反省会と防具⑤
部屋に戻って来たダンは無言で大きな袋をソウの前に置く。
「…ダンさん、これは?」
ダンの雰囲気に呑まれて言葉に詰まりそうになったがソウは疑問に思ったことを聞く。
「これは昔俺が使っていた防具だ。ソウは魔法剣士と言っていたな、俺は斥候職だったが近接もしていたから斥候にしては軽戦士並の防具を使っていた。これはワイバーンの鱗を元にギランの爺さんに作って貰った奴だ!手入れはしっかりしていたから爺さんに言ってこれをリメイクして貰えば値段は金貨5枚程で出来るはずだ!」
ダンは捲し立てるように言うと昔使っていた防具をソウの胸に押し付ける。
「そんな…貰えませんよ!ダンさんにとって大切なモノなんじゃ?」
ソウは綺麗に手入れをされていたダンの防具を見てそれを返そうとする。
「良いんだ!コレはその…パンのお礼も兼ねてるんだ!」
ダンも引く気は無くソウに防具を押し付け2人が押し問答をしているとそれを遮ったのはサナだった。
「アンタがこれを人にやるなんて随分とソウを気に入ったんだね!すまないが貰ってやっとくれよ!ソウ。」
サナさんがダンさんの方を向くとダンさんは顔を逸らして答える。
「お前だってソウを気に入ってるって言ってただろ!」
「はっはっは、確かに言ったね!だからってアンタまで大切にしていた防具を上げるとは思わなかったけどね。」
そう言ってサナさんは以前ダンさんから聞いた話をかい摘みながらこの防具がダンさんにとって大切なモノかを教えてくれた。

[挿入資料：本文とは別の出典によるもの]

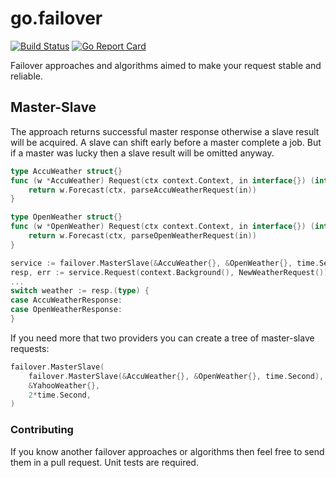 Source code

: # go.failover

[![Build Status](https://travis-ci.org/regeda/go.failover.svg?branch=master)](https://travis-ci.org/regeda/go.failover)
[![Go Report Card](https://goreportcard.com/badge/github.com/regeda/go.failover)](https://goreportcard.com/report/github.com/regeda/go.failover)

Failover approaches and algorithms aimed to make your request stable and reliable.

## Master-Slave

The approach returns successful master response otherwise a slave result will be acquired.
A slave can shift early before a master complete a job. But if a master was lucky then a slave result will be omitted anyway.

```go
type AccuWeather struct{}
func (w *AccuWeather) Request(ctx context.Context, in interface{}) (interface{}, error) {
    return w.Forecast(ctx, parseAccuWeatherRequest(in))
}

type OpenWeather struct{}
func (w *OpenWeather) Request(ctx context.Context, in interface{}) (interface{}, error) {
    return w.Forecast(ctx, parseOpenWeatherRequest(in))
}

service := failover.MasterSlave(&AccuWeather{}, &OpenWeather{}, time.Second)
resp, err := service.Request(context.Background(), NewWeatherRequest())
...
switch weather := resp.(type) {
case AccuWeatherResponse:
case OpenWeatherResponse:
}
```

If you need more that two providers you can create a tree of master-slave requests:
```go
failover.MasterSlave(
    failover.MasterSlave(&AccuWeather{}, &OpenWeather{}, time.Second),
    &YahooWeather{},
    2*time.Second,
)
```

### Contributing
If you know another failover approaches or algorithms then feel free to send them in a pull request. Unit tests are required.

この防具はダンさんが冒険者時代にギランさんに頼み込んで作って貰ったものだそうだ。
なんでもギランさんはその時から自分が気に入った仕事しかしなくなっており最初はダンさんも断られたらしい。
それでも何とか防具を作って貰おうとしたが幾ら
頼み込んでも作って貰えずダンさんは諦めかけた。
少し落ち込みサナさんの店で料理を食べる為立ち寄るが落ち込んだ状態で食べている為味も良くわからないしサナさんとの話しも入ってこない。

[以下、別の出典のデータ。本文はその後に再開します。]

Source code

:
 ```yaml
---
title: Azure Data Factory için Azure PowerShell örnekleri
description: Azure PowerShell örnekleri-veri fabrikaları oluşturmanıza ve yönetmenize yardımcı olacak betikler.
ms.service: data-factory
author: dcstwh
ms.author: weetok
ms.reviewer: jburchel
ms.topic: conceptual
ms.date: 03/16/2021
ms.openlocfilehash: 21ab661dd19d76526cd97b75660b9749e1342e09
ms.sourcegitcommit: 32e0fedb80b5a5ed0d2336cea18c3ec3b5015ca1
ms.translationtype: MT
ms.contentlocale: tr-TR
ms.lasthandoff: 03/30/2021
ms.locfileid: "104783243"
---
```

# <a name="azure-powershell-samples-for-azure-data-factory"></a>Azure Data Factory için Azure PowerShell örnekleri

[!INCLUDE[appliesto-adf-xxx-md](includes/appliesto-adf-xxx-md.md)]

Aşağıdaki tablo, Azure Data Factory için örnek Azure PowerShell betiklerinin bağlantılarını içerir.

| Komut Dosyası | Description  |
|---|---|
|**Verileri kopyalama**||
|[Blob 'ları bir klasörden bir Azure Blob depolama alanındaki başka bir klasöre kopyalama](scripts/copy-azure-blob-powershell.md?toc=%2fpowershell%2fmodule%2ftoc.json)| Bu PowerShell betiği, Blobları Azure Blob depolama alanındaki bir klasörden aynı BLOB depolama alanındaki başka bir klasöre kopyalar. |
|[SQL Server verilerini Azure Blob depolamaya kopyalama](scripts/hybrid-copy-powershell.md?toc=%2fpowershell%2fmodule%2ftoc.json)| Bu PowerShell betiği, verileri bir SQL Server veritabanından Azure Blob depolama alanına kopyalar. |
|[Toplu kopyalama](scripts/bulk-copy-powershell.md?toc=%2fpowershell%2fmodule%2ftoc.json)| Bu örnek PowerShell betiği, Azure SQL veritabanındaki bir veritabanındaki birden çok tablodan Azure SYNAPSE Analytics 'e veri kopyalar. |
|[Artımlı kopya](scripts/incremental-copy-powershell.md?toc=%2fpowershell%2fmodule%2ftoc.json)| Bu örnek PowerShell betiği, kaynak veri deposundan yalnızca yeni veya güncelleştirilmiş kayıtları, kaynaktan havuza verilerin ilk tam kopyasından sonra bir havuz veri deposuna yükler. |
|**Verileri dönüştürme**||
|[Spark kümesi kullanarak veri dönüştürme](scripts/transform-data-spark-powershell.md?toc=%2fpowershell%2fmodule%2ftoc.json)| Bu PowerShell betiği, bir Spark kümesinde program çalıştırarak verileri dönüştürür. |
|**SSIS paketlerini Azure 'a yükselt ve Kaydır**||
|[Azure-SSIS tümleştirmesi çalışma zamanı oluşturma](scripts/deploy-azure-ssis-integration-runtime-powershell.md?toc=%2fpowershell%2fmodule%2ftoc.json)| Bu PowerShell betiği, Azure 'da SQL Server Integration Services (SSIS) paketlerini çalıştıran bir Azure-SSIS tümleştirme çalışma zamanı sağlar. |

落ち込んだ表情でサナさんの店でご飯を食べていると案の定サナさんに見破られその話をサナさんにすることになった。
サナさんに話した所でどうにかなる訳ではないがサナさんの行動力は凄かった。
次の日にはダンさんを引き連れてギランさんの所に行きギランさんに怒鳴り付けていた。
「アンタが防具を作らないせいで私の新作料理をため息混じりで食われて味の感想が聞けなかった!代わりにアンタがこの料理の感想を言え!」
ギランさんも最初は戸惑っていたがサナさんの余りの剣幕に押されたのとただ料理を食べて感想を言うだけで解放されるならと料理を食べる。
「上手い。」
料理を食べたギランさんの感想はただ一言だった。
だがサナさんの作る煮込み料理を気に入ってのかそのまま無言で食べ続けた。
それを見ていたサナさんはギランさんに続けて言う。
「アンタが防具を造らないと私の料理の味が評価されないんだから防具位造ってやれ!そしたらアンタが上手いと言った料理をもっと喰わせてやる!」
サナさんの言葉を聞いたギランさんは大笑いをしてこう言った。
「ふひ、ふっはは!確かにこの料理以上のモノがまた食べれるなら坊主に防具を造る価値はあるな!」
そう言ってギランさんはダンさんに防具を作りサナさんは約束通り新作料理をギランさんに振る舞った。
ダンさんが冒険者を辞める怪我をしたが助かったのもこの防具のお陰だそうでダンさんは自分の為にギランさんに直談判に言ってくれたサナさんとの想い出の防具をとても大切にしていた。
またギランさんはサナさんの料理をとても気に入りサナさんがタギアツに来る際には料理が食べられなくなるのが嫌で一緒にタギアツまで来たほどだ。
そんな話を聞いたソウはやっぱり断ろうと防具をダンさんに渡そうとする。
「そんな大変な想い出の防具やっぱり貰えませんよ」
ソウがそう言うとサナさんはダンさんの方を見て言う。
「そんな色々な想い出が詰まった防具を手放しても良いと思える相手が出来たんだ!貰ってやっておくれよ。じゃないと墓にまで持ってくんだから!」
サナさんが茶化すがダンさんは真剣な表情でソウに言う。
「確かに想い出のある防具だがこれを託したいと思った男はお前なんだ!Cランク止まりの冒険者の防具で申し訳ないが嫌じゃなければ貰ってくれ!」
「ありがとうございます。大切にします!」
ソウは2人の気持ちに心が暖まる感じがして自然と頷き防具を受け取った。